### [WORK INSTRUCTION]
Within the listing that follows, state how many lines include the word "컨텍스트의"; write only that number.

### [EXCERPTED DATA]
§

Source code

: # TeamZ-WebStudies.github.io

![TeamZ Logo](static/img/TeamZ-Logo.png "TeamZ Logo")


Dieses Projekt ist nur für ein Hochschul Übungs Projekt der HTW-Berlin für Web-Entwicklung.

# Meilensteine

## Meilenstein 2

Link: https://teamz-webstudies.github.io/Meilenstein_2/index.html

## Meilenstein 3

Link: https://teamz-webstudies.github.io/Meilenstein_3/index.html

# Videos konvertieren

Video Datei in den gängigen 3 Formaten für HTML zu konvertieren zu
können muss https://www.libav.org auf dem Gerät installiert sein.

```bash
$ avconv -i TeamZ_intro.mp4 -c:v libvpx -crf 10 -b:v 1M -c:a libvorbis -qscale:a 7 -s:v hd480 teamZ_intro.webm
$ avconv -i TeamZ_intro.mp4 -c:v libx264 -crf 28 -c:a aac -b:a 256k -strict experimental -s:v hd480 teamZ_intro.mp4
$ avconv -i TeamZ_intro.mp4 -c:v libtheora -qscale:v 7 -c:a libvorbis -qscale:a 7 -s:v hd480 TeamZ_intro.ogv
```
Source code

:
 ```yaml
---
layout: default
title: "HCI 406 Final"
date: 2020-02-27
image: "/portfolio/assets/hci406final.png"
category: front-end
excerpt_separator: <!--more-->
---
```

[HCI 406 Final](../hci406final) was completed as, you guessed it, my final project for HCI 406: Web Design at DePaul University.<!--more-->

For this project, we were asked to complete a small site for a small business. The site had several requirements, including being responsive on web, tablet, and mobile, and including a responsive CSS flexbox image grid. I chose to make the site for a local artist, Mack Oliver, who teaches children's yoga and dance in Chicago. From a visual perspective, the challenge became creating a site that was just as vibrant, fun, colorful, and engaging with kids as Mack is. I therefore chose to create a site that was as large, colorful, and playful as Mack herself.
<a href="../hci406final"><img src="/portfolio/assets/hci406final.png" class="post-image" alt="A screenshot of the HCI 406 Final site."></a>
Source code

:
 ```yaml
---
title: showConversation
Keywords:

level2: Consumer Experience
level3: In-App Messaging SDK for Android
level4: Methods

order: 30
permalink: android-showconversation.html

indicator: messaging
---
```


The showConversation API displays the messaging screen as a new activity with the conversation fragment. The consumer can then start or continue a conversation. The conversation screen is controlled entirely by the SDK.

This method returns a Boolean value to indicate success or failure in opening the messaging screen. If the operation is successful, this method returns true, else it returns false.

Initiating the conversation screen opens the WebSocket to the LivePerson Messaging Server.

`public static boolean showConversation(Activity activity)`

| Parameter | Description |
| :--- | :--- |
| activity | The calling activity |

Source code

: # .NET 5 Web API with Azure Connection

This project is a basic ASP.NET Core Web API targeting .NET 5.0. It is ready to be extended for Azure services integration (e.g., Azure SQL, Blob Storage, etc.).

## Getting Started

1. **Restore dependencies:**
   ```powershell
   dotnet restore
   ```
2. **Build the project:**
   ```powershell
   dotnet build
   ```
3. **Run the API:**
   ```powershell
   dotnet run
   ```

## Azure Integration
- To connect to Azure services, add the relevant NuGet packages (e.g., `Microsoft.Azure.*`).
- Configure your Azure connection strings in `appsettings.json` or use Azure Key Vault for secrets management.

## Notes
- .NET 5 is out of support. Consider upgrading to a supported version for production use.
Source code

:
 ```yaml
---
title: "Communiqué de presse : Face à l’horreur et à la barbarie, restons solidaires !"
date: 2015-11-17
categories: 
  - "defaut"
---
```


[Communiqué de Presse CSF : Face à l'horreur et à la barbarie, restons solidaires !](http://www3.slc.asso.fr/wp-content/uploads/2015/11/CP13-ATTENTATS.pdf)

§

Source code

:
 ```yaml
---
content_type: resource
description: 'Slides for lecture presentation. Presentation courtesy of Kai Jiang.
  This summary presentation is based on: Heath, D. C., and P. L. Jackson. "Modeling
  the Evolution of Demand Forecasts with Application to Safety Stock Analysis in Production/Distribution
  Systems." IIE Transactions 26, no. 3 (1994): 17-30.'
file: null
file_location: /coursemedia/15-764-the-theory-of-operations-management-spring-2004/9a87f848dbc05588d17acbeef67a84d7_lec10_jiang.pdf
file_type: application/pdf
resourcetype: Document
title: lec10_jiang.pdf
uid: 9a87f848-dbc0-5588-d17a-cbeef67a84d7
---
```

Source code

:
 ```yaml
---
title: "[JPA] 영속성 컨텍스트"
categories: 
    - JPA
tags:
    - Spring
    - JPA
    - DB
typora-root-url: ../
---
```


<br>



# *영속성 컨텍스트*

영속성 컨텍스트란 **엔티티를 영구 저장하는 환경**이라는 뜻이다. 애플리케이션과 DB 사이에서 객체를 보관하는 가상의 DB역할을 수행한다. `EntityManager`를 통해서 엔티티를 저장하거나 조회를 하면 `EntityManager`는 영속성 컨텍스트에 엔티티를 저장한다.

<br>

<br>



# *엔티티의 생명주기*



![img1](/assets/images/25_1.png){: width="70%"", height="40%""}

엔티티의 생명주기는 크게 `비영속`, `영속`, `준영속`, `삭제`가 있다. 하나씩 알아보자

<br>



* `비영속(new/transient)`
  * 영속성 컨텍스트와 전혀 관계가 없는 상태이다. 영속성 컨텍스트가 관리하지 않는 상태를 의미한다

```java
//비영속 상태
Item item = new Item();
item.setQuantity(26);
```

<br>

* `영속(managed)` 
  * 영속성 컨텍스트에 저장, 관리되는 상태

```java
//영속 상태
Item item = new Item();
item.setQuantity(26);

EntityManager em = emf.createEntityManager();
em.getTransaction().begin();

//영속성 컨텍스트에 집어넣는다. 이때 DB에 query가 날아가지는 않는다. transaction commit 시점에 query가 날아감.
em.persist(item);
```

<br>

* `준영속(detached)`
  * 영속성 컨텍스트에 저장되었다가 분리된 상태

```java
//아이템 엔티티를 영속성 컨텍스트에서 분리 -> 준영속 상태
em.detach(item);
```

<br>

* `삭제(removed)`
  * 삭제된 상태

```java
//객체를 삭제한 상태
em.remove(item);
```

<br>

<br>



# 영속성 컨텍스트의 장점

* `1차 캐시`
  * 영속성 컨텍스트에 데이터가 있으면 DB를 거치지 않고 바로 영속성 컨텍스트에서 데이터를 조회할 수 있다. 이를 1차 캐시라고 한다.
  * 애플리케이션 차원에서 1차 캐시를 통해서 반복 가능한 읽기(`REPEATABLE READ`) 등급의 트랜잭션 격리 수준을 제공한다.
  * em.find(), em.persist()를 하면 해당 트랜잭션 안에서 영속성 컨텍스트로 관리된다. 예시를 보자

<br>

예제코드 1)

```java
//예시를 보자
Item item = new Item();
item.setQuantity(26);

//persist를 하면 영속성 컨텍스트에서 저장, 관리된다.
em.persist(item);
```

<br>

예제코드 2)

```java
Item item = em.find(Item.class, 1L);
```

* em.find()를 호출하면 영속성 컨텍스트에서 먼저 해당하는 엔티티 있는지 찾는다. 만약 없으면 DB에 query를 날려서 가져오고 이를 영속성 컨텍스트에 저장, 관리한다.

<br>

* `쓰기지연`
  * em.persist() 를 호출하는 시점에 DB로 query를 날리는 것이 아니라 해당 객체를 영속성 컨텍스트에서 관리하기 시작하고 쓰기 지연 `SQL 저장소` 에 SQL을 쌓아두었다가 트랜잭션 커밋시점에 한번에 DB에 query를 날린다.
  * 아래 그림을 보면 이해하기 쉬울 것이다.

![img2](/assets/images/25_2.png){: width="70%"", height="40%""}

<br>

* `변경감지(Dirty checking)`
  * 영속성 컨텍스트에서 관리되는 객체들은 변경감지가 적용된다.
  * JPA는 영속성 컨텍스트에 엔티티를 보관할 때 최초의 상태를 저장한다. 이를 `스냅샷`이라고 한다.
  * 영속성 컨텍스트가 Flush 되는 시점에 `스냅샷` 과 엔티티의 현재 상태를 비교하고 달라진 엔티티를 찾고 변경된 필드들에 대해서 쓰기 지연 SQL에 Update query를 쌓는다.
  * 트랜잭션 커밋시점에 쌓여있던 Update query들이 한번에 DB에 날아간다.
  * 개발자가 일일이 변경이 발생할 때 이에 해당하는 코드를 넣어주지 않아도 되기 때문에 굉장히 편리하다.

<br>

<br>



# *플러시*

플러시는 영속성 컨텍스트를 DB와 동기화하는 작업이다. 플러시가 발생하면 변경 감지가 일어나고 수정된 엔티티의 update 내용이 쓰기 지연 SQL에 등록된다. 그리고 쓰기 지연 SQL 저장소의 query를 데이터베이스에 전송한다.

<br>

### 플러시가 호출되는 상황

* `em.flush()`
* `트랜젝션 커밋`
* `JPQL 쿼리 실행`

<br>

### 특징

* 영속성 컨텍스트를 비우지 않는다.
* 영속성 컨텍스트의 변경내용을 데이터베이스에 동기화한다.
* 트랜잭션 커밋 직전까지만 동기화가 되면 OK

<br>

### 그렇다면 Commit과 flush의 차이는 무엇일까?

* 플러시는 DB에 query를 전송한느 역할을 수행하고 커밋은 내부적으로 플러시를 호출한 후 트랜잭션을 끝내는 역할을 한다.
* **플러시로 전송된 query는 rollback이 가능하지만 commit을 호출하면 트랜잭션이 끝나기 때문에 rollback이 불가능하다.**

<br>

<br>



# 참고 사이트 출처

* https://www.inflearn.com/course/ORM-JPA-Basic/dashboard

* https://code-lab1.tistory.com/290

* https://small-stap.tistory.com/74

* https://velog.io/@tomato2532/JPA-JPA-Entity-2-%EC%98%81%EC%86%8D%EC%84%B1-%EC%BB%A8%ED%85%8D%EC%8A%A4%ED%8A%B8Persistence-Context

§

### [RESPONSE TO THIS TASK]
2